Records supplied:
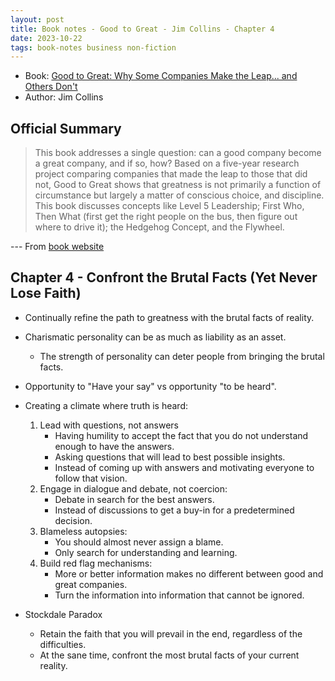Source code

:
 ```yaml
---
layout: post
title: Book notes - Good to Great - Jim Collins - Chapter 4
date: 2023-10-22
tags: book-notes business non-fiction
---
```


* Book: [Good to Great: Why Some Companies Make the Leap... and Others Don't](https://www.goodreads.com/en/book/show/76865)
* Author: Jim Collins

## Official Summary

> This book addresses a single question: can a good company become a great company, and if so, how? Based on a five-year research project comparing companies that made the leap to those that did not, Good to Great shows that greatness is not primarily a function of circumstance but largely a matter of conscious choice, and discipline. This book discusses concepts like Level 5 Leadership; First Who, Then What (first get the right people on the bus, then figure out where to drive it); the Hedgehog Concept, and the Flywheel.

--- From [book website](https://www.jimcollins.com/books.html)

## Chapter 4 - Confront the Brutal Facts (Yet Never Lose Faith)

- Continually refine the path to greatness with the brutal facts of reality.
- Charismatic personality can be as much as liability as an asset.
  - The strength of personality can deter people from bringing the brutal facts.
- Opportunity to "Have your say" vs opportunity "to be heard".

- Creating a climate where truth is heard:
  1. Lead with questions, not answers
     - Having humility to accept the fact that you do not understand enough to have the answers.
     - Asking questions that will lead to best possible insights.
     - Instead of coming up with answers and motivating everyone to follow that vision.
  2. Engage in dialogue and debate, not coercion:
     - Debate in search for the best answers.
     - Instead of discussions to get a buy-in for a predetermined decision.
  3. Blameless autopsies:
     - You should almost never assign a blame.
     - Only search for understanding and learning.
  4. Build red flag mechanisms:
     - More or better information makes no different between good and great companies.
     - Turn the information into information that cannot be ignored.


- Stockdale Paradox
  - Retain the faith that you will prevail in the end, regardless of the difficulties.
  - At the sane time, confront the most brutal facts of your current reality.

---

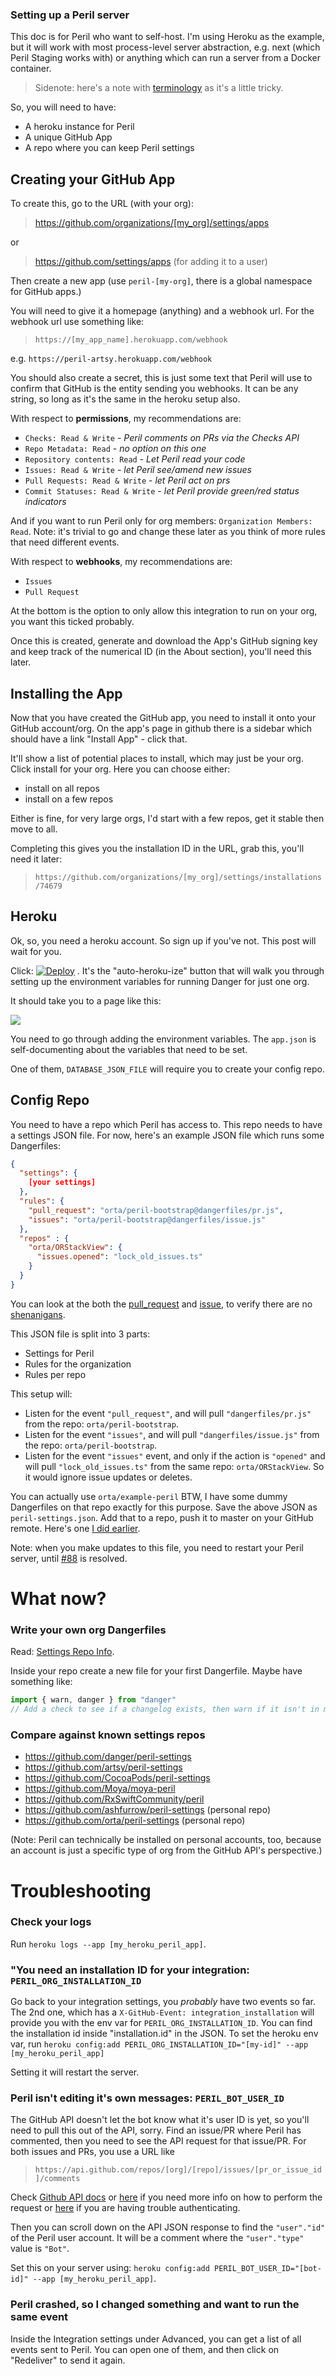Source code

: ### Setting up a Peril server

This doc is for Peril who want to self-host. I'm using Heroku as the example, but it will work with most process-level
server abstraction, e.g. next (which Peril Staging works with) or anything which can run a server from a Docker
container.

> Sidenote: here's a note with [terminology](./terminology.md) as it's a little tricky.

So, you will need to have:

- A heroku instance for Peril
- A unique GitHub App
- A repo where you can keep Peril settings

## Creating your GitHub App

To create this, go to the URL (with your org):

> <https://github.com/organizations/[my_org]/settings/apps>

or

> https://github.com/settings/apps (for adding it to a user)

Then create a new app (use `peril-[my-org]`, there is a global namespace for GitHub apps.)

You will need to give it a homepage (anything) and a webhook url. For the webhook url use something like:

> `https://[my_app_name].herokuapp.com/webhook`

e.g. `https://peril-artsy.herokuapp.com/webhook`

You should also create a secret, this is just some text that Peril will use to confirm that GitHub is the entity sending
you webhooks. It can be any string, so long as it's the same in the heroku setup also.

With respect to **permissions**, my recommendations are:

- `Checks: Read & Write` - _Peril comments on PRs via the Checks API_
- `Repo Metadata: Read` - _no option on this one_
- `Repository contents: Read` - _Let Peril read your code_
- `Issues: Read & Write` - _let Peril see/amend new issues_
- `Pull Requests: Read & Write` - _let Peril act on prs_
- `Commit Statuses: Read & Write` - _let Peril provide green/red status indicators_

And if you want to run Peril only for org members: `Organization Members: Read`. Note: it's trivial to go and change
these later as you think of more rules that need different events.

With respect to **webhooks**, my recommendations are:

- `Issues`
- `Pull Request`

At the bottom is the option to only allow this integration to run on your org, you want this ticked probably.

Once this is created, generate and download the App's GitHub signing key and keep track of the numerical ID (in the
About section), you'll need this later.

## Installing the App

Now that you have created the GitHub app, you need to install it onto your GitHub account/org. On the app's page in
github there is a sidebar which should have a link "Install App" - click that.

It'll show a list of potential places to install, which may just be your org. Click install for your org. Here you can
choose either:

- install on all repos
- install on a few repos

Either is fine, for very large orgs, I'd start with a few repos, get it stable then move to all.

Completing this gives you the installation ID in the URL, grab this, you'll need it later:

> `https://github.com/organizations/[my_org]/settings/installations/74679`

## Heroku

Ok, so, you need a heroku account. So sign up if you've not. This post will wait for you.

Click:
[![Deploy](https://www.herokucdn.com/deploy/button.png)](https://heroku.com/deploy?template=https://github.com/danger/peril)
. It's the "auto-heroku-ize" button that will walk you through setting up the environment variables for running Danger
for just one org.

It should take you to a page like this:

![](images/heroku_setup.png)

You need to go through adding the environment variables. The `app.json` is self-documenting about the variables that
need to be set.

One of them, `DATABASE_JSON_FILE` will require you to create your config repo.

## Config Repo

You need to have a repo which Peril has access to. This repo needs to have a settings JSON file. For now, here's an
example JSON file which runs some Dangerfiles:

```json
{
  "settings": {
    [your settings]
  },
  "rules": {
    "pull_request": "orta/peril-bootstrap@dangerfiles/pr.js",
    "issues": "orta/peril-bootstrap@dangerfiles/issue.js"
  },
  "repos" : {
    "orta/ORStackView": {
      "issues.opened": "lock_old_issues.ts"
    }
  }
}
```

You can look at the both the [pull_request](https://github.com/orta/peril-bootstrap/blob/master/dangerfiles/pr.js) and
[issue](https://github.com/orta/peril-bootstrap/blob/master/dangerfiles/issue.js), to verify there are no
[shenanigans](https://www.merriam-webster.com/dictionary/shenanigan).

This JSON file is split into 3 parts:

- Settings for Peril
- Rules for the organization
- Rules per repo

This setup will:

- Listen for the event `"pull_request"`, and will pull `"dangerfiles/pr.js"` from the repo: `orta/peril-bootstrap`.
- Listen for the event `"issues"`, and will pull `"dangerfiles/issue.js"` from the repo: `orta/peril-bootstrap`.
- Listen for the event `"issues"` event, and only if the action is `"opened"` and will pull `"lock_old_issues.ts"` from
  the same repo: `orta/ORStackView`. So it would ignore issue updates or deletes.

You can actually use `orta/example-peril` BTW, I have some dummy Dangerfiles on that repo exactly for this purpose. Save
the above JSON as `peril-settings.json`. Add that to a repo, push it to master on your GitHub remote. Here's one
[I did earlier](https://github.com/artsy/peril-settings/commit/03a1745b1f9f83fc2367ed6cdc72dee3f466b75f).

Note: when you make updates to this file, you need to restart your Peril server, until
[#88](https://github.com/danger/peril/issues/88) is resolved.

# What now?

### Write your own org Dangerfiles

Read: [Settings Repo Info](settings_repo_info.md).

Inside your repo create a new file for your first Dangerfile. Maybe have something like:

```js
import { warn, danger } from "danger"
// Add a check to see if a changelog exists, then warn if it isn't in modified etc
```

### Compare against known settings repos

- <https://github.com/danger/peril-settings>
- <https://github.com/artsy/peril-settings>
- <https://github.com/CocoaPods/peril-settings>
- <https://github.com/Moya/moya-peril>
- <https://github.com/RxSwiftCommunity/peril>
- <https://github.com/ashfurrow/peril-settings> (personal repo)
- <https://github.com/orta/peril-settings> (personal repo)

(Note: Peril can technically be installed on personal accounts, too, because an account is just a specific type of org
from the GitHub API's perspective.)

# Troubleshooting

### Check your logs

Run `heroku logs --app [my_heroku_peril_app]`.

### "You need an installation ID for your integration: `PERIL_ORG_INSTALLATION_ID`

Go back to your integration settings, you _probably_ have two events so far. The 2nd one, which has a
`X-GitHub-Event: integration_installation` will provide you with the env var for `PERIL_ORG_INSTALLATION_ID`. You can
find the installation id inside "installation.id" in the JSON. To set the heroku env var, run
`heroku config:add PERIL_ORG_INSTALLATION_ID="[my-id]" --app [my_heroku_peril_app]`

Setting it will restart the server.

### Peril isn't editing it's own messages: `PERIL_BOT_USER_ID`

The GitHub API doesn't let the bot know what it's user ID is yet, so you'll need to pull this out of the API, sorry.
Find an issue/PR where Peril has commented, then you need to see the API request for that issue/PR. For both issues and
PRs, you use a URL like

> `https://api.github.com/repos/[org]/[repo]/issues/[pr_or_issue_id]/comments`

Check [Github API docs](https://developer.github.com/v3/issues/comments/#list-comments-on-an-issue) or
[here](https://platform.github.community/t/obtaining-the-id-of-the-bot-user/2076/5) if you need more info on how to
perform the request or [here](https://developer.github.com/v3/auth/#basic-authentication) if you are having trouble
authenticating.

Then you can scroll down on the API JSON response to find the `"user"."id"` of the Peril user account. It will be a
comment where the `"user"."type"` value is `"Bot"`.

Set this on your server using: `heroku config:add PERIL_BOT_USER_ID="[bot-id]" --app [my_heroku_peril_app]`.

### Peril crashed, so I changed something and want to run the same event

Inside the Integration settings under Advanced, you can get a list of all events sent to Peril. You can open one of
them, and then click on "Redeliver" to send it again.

--

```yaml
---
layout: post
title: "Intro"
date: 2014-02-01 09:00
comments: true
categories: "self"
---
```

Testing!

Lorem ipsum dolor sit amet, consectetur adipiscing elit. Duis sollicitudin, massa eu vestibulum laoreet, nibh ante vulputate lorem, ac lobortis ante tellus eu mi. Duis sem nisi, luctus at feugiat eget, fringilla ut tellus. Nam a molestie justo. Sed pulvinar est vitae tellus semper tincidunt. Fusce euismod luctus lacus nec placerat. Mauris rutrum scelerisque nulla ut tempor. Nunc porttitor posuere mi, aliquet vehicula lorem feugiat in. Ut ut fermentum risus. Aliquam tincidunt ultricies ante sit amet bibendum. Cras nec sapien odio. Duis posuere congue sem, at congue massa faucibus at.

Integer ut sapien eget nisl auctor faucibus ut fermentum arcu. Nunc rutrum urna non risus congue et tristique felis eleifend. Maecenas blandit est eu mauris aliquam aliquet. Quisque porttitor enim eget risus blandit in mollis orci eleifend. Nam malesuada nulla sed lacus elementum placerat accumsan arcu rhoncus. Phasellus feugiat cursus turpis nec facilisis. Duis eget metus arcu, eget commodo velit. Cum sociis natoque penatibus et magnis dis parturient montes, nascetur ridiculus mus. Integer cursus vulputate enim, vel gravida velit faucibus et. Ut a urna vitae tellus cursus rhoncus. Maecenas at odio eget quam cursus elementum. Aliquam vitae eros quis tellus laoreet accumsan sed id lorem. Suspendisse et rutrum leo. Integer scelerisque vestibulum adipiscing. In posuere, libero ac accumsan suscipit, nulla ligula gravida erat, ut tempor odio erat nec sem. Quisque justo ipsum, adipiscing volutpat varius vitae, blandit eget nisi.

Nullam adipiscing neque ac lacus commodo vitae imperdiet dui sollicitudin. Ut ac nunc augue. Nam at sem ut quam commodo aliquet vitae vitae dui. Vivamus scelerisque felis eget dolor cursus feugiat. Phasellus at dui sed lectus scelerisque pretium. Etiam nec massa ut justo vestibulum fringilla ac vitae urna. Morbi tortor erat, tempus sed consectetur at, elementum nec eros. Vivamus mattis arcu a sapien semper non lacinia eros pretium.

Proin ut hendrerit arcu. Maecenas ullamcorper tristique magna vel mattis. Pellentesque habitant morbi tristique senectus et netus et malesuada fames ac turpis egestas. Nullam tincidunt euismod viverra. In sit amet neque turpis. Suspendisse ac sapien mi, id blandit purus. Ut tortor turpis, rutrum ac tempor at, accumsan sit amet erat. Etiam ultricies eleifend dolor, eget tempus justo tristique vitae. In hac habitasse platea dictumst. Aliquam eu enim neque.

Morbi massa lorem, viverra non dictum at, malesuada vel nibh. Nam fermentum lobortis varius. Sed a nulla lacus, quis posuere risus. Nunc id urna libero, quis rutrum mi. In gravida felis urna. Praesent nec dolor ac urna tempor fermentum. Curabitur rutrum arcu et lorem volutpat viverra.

What the task requires: Check each line of the data above, and please copy the ones in which the string "like" occurs.

Response area:
> This book addresses a single question: can a good company become a great company, and if so, how? Based on a five-year research project comparing companies that made the leap to those that did not, Good to Great shows that greatness is not primarily a function of circumstance but largely a matter of conscious choice, and discipline. This book discusses concepts like Level 5 Leadership; First Who, Then What (first get the right people on the bus, then figure out where to drive it); the Hedgehog Concept, and the Flywheel.
You will need to give it a homepage (anything) and a webhook url. For the webhook url use something like:
It should take you to a page like this:
Inside your repo create a new file for your first Dangerfile. Maybe have something like:
PRs, you use a URL like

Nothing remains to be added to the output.